▸ Provided data
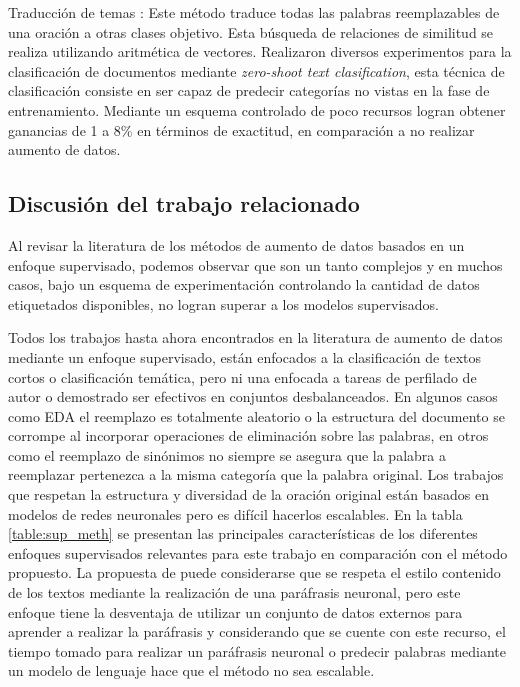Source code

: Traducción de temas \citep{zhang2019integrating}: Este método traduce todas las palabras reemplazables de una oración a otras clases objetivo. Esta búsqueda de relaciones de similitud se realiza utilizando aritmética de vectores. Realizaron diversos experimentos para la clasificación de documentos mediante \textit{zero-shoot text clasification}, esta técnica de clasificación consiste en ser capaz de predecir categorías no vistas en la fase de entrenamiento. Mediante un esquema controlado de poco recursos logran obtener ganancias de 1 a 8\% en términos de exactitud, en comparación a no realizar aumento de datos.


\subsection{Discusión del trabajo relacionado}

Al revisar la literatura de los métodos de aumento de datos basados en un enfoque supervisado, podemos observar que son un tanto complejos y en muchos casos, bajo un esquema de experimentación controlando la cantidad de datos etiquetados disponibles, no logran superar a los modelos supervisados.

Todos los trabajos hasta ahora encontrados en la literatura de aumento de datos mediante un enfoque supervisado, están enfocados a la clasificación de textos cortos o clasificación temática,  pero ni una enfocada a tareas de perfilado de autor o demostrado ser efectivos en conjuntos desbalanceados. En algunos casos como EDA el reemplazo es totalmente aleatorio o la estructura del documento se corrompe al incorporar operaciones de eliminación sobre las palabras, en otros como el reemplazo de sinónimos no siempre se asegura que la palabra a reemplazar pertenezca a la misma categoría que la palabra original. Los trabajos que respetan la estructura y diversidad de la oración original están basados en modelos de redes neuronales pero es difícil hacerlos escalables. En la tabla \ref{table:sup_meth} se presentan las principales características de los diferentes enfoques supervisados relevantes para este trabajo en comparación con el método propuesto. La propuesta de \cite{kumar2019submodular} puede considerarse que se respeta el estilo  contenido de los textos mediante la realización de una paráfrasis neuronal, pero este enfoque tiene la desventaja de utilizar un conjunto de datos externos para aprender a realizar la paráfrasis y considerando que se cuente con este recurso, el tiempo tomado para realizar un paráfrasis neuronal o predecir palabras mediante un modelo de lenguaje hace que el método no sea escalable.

...

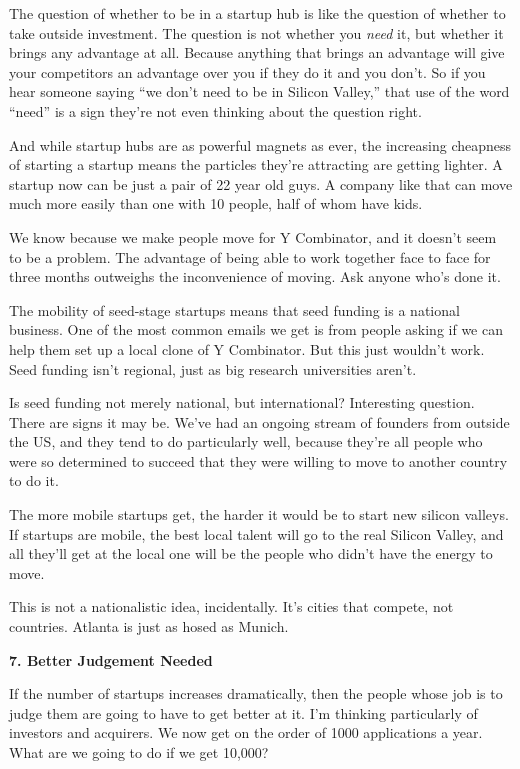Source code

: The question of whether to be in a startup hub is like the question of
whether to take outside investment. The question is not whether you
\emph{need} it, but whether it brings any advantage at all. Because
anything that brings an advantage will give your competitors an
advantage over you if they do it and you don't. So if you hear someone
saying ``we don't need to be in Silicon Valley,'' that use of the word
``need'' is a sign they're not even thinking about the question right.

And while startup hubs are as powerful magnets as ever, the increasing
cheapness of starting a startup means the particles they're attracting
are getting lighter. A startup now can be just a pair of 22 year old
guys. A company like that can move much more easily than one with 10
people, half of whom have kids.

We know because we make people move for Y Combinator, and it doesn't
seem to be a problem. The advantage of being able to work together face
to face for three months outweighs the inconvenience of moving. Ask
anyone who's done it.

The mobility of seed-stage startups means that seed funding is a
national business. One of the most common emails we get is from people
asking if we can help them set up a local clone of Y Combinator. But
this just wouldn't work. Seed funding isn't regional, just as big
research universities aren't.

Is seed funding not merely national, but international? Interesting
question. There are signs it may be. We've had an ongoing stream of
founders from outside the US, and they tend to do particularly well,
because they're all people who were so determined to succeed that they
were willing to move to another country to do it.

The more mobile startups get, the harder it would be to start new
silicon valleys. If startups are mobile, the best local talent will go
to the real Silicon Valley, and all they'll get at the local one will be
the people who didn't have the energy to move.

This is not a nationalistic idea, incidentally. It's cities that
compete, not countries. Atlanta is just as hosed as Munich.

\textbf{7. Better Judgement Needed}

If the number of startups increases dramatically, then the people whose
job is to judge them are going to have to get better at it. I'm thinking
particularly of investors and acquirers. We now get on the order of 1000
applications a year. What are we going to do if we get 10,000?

▸ What you have to do
Reproduce word for word the material above, beginning with the line that contains "national business. One" and ending with the line that contains "research universities aren't.".

▸ Exercise answer
national business. One of the most common emails we get is from people
asking if we can help them set up a local clone of Y Combinator. But
this just wouldn't work. Seed funding isn't regional, just as big
research universities aren't.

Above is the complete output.